Allegra, intimista, combattiva, in stretta relazione con le nuove tecnologie o dedicata solo al corpo in movimento. È una danza ricca di differenze quella che emerge dal Pageant della Biennale di Venezia in corso fino al 3 agosto. Il ricco programma 2024 firmato da una celebrità della coreografia internazionale, come il britannico Wayne McGregor, giustamente riconfermato alla direzione per altri due anni dal presidente Pietrangelo Buttafuoco, è un’utile occasione di conoscenza di nuove creazioni, ma soprattutto di cosa siamo “noi umani” (è il titolo del competition) in un mondo sempre più influenzato dai dispositivi tecnologici.
L’invito è a esplorare gli sconfinamenti tra umano e artificiale, tra corpo tecnologico e corpo biologico, come fa la stupenda compagnia taiwanese Cloud Gate Dance Theatre di Taiwan con il rigoroso e perfino poetico Waves, presentato nei giorni scorsi, dove i movimenti dei danzatori in carne e ossa rielaborati dalla IA si trasformano in quelli dei danzatori virtuali sullo schermo o, totalmente al contrario, come propone l’esaltazione del corpo umano, puro e semplice nella sua energia molto forte, di Pure order of issues, un lavoro della compagnia Gn|Mc dei coreografi e ballerini Maria Campos e Man Nader, un gran bello spettacolo con azioni sviluppate in sequenze di relazioni costruite con precisione matematica.
Proprio su questo confine tra corpi umani e corpi artificiali, i due estremi opposti, visti o che si vedranno in questa Biennale Danza, sono da un lato i due Leoni, quello d’oro, cioè la coreografa, teorica sperimentale, accademica e pioniera negli studi del movimento Cristina Caprioli, e quello d’argento, lo statunitense Trajal Harrell, e dall’altro lato l’esperimento-gioco della coreografa svizzera Nicole Seiler che in Human within the Loop (il 25) verifica come l’intelligenza artificiale istruisce i ballerini e, ogni sera, prende forma una coreografia diversa. Al polo opposto, appunto, c’è l’interessantissimo, rigoroso lavoro sul movimento di Cristina Caprioli. Italiana poco conosciuta in Italia, basata in Svezia, fondamentale nella ricerca critica sul corpo, è una vera ingegnera del gesto studiato nel minimo dettaglio fisico come accade in Impasse (fino al 3) un assolo eccellente di Louise Dahl che rinvia continuamente alla stilizzazione della sua figura proiettata lungo tutto lo spazio scenico o in Silver (il 3 a Forte Marghera) e perfino nell’occurring ai Giardini realizzato con gli allievi di Biennale School, The Bench, dove minimalismo e precisione maniacale del gesto diventano non virtuosismo fisico ma poesia.
Lo stesso effetto che produce Trajal Harrell, fra i più originali e richiesti danzatori e coreografi degli ultimi anni, ma con tutt’altro linguaggio, antitetico a quello della Caprioli, immerso come è in un originale ibrido di danza postmoderna, vouging, butoh: oltre a Sister or he buried the physique, una efficiency e nulla più di Harrell stesso ma profonda nella ritualità del dolore che esprime, il 2 agosto la sua compagnia presenta Tambourines un lavoro che, con riferimento a La lettera scarlatta di Hawthorne, racconta l’emarginazione delle donne “numerous” libere nel corpo e nella sessualità.
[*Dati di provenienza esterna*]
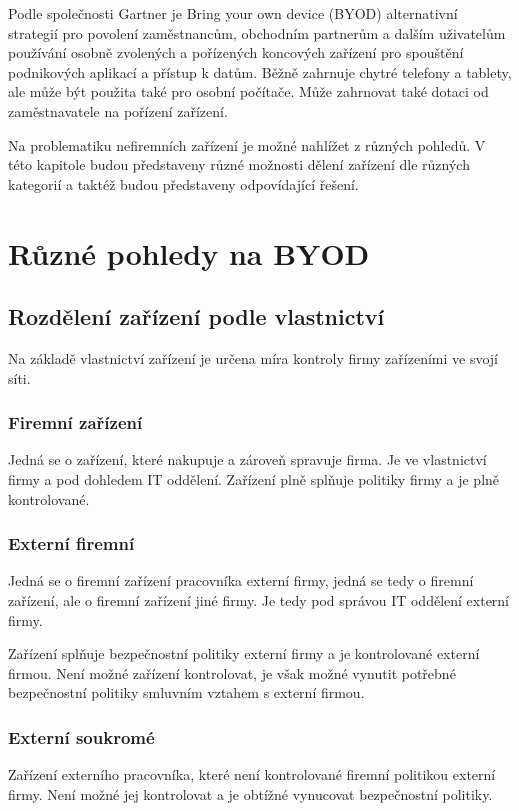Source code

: 
Podle společnosti Gartner  je Bring your own device (BYOD) alternativní strategií pro povolení zaměstnancům, obchodním partnerům a dalším uživatelům používání osobně zvolených a pořízených koncových zařízení pro spouštění podnikových aplikací a přístup k datům.  Běžně zahrnuje chytré telefony a tablety, ale může být použita také pro osobní počítače. Může zahrnovat také dotaci od zaměstnavatele na pořízení zařízení.


Na problematiku nefiremních zařízení je možné nahlížet z různých pohledů. V této kapitole budou představeny různé možnosti dělení zařízení dle různých kategorií a taktéž budou představeny odpovídající řešení.


 \section{Různé pohledy na BYOD}
 \subsection{Rozdělení zařízení podle vlastnictví}
 Na základě vlastnictví zařízení je určena míra kontroly firmy zařízeními ve svojí síti.
 
 \subsubsection{Firemní zařízení}
 Jedná se o zařízení, které nakupuje a zároveň spravuje firma. Je ve vlastnictví firmy a pod dohledem IT oddělení. Zařízení plně splňuje politiky firmy a je plně kontrolované.
 
 \subsubsection{Externí firemní}
 Jedná se o firemní zařízení pracovníka externí firmy, jedná se tedy o firemní zařízení, ale o firemní zařízení jiné firmy. Je tedy pod správou IT oddělení externí firmy.
 
 Zařízení splňuje bezpečnostní politiky externí firmy a je kontrolované externí firmou. Není možné zařízení kontrolovat, je však možné vynutit potřebné bezpečnostní politiky smluvním vztahem s externí firmou.
 
 \subsubsection{Externí soukromé}
 Zařízení externího pracovníka, které není kontrolované firemní politikou externí firmy. Není možné jej kontrolovat a je obtížné vynucovat bezpečnostní politiky.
Molte altre sono le ibridazioni in questa Biennale: Shiro Takatani nella sua prima efficiency solista Tangent (il 25 e 26) attraversa il confine tra arti visive e performative; quasi teatrale invece è il lavoro di Ben Duke con la sua compagnia Misplaced Canine, Ruination: The True Story of Medea (1 agosto). All’incrocio fra danza contemporanea e mitologia, spiritualità, radici ancestrali afro c’è il lavoro del coreografo colombiano e attivista Rafael Palacios, Behind the South: Dances for Manuel (il 25).
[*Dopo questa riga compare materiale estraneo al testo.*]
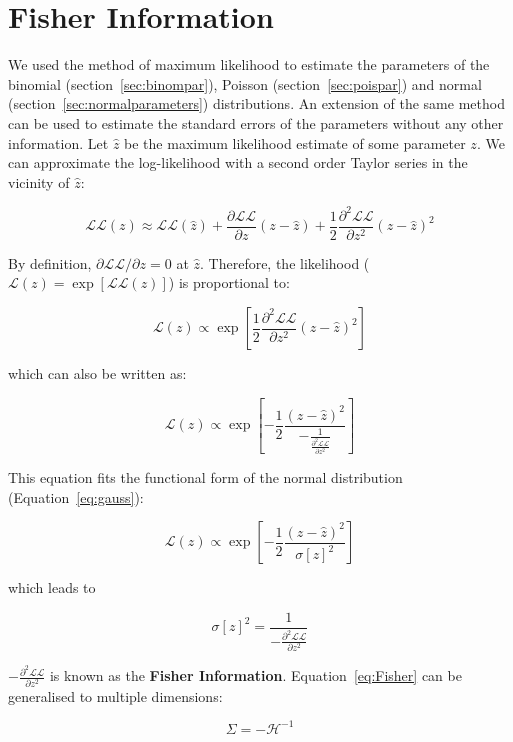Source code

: \section{Fisher Information}
\label{sec:FisherInformation}

We used the method of maximum likelihood to estimate the parameters of
the binomial (section~\ref{sec:binompar}), Poisson
(section~\ref{sec:poispar}) and normal
(section~\ref{sec:normalparameters}) distributions. An extension of
the same method can be used to estimate the standard errors of the
parameters without any other information. Let $\hat{z}$ be the maximum
likelihood estimate of some parameter $z$. We can approximate the
log-likelihood with a second order Taylor series in the vicinity of
$\hat{z}$:

\[
  \mathcal{LL}(z) \approx \mathcal{LL}(\hat{z}) +
  \frac{\partial\mathcal{LL}}{\partial{z}} (z-\hat{z}) +
  \frac{1}{2} \frac{\partial^2\mathcal{LL}}{\partial{z^2}} (z-\hat{z})^2
\]

By definition, $\partial{\mathcal{LL}}/\partial{z}=0$ at
$\hat{z}$. Therefore, the likelihood ($\mathcal{L}(z) =
\exp[\mathcal{LL}(z)]$) is proportional to:

\[
\mathcal{L}(z) \propto 
\exp\left[
  \frac{1}{2} \frac{\partial^2\mathcal{LL}}{\partial{z^2}} (z-\hat{z})^2
  \right]
\]

\noindent which can also be written as:

\[
\mathcal{L}(z) \propto \exp\!\left[
  -\frac{1}{2} \frac{(z-\hat{z})^2}{
    -\frac{1}{\frac{\partial^2\mathcal{LL}}{\partial{z^2}}}
  }\right]
\]

This equation fits the functional form of the normal distribution
(Equation~\ref{eq:gauss}):

\[
\mathcal{L}(z) \propto \exp\!\left[
  -\frac{1}{2} \frac{(z-\hat{z})^2}{\sigma[z]^2}
  \right]
\]

\noindent which leads to

\begin{equation}
  \sigma[z]^2 = \frac{1}{-\frac{\partial^2\mathcal{LL}}{\partial{z^2}}}
  \label{eq:Fisher}
\end{equation}

$-\frac{\partial^2\mathcal{LL}}{\partial{z^2}}$ is known as the
\textbf{Fisher Information}. Equation~\ref{eq:Fisher} can be
generalised to multiple dimensions:

\begin{equation}
  \Sigma = -\mathcal{H}^{-1}
  \label{eq:multidimFisher}
\end{equation}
A parte il deludente, noioso Posguerra di Melisa Zulberti, regista, coreografa, artista visiva argentina, vincitrice del bando internazionale per nuove coreografie, nei prossimi giorni torna protagonista Biennale School con la prima creazione veneziana di Wayne McGregor stesso: We people are motion si vedrà il 3 nella Sala Grande del Lido, quella della Mostra del Cinema, con il palcoscenico allargato oltre le prime file e immagini di movie proiettate sullo schermo. È una creazione che sta nascendo in questi giorni nelle show all’Arsenale con McGregor che pazientemente addestra i giovani allievi del School (“tutti bravissimi” cube) che balleranno con i danzatori della compagnia del “Maestro”, in una esperienza di pedagogia, creazione e soprattutto di trasmissione del sapere, unica e irripetibile.